Big jacks: An unusual amount of amberjack has settled over many wrecks. If you jig up a few blue runners, you should be hooked up immediately with a giant amberjack. For the past five years, amberjack have arrived in December. Healthy water conditions are surely an important ingredient for their early movement.
Not Flipper: A larger than normal version of the dolphin fish (mahi mahi) has been rewarding anglers the past few weeks in depths of 60-plus feet. Five- to 7-pounders have been aggressive once spotted behind the boat. After hooking the first one, leave it in the water for the school to follow, then drop in baits to hook more.
Bottom fishing: Red grouper fishing remains strong, especially in 80-plus feet. Our annual gag grouper migration has been lackluster. Expect one more cold front to precede the gags' arrival. A few smaller keepers have been caught in depths of 30 feet. Soon, the bigger fish should be devouring offerings in depths as shallow as 20 feet.
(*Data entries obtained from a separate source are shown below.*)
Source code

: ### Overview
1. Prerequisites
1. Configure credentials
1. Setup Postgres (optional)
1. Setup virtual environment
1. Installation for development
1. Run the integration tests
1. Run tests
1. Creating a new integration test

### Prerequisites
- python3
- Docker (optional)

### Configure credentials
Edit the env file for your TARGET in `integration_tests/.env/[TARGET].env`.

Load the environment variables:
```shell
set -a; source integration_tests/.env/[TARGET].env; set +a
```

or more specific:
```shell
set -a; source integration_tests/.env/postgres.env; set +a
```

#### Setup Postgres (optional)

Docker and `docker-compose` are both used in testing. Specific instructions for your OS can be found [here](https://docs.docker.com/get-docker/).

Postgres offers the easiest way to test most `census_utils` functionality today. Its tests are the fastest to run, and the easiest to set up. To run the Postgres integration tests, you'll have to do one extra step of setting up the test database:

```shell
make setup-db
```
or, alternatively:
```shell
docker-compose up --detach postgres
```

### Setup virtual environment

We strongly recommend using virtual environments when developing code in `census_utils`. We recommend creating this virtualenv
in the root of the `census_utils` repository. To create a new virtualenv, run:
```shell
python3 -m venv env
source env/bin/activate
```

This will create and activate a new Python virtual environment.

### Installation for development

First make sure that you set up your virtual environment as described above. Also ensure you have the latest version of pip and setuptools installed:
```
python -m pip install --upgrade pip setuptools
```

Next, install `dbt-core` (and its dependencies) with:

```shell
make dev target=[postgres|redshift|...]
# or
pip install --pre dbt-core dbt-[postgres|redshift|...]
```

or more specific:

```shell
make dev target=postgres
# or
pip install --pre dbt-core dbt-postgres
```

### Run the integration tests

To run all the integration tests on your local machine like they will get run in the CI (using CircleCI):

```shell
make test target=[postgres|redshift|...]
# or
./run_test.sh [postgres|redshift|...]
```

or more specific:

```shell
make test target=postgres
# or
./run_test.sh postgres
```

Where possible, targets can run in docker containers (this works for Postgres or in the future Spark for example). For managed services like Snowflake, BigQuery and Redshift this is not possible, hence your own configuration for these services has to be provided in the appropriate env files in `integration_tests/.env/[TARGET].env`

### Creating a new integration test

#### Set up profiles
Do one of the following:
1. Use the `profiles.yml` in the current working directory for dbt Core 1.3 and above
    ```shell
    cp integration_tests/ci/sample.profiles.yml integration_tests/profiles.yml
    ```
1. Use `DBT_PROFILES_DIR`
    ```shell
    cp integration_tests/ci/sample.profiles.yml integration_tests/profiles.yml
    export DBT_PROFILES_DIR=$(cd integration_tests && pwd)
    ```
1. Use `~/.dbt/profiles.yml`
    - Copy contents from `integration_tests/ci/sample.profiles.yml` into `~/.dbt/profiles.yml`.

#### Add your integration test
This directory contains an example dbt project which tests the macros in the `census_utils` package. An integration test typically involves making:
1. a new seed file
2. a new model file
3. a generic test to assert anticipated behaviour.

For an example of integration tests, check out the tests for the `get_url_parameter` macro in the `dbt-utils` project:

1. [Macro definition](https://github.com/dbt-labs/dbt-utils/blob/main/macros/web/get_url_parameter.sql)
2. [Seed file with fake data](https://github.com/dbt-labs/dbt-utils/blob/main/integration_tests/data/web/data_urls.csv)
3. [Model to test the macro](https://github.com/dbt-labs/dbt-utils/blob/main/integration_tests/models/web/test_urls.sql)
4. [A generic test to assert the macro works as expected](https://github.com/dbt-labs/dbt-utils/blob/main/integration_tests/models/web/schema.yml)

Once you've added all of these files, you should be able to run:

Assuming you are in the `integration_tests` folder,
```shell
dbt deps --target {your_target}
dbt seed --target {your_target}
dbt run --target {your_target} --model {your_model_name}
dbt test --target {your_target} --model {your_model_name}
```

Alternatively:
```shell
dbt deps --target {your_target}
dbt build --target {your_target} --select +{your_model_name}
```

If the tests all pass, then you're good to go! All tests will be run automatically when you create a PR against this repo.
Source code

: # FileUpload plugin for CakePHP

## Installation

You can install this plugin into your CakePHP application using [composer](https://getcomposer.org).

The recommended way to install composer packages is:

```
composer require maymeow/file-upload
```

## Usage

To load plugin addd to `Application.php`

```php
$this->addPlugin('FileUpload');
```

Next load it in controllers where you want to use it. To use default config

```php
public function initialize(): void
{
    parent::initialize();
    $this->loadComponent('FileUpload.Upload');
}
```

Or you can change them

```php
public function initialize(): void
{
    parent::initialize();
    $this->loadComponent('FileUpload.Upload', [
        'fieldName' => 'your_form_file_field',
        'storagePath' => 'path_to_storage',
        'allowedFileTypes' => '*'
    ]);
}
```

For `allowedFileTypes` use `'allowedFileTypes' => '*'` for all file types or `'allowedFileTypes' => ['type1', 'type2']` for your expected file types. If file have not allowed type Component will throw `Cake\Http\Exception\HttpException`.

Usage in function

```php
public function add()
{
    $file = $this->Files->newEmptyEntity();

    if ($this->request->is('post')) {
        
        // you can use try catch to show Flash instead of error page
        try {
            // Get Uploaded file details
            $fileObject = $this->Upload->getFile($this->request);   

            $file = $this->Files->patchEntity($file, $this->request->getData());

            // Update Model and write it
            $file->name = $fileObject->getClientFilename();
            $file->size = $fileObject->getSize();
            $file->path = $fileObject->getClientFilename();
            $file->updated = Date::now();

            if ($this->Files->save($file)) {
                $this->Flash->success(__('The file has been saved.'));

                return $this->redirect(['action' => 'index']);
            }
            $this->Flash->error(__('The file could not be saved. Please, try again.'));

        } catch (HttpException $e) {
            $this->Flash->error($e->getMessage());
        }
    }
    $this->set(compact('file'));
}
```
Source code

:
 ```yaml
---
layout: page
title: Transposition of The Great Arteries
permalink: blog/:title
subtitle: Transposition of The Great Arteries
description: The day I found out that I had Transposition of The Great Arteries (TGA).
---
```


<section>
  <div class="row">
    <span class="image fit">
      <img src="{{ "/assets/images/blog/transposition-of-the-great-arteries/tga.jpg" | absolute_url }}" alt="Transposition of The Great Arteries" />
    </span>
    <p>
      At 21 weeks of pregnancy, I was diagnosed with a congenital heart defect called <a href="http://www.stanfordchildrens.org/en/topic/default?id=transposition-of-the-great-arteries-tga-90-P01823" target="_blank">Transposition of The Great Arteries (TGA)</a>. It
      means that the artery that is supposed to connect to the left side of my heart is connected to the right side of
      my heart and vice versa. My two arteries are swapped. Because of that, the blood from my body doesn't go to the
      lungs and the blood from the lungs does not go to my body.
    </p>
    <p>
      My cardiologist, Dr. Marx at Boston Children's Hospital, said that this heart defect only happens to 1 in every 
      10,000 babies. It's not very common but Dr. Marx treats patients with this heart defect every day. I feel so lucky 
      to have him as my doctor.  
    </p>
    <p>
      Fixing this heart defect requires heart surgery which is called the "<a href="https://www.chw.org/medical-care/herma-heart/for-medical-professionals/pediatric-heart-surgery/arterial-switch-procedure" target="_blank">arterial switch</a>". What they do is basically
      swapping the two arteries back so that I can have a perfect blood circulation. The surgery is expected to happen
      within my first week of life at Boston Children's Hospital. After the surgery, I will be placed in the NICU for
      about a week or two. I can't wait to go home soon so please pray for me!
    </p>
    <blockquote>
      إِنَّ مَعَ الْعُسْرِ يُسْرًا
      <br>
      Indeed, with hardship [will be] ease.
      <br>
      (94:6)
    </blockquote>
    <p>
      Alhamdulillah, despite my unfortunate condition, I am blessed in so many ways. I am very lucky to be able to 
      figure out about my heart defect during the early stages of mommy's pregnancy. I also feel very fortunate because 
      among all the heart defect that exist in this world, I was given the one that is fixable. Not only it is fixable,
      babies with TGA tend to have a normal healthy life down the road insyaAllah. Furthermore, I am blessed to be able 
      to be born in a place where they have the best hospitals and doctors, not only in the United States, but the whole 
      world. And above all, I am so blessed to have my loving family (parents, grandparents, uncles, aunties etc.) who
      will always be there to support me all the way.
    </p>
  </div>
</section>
Big macks: Kingfish have been arriving daily. But most of the bigger fish are still offshore. The most recent tournament had numerous fish pulled from large ledges in the Middle Grounds area. Boats equipped with double motors and built to go fast could make the 80-plus-mile run and still get back to the scales in time to weigh a big one. We should have more big fish closer to shore with the arrival of one more cold front.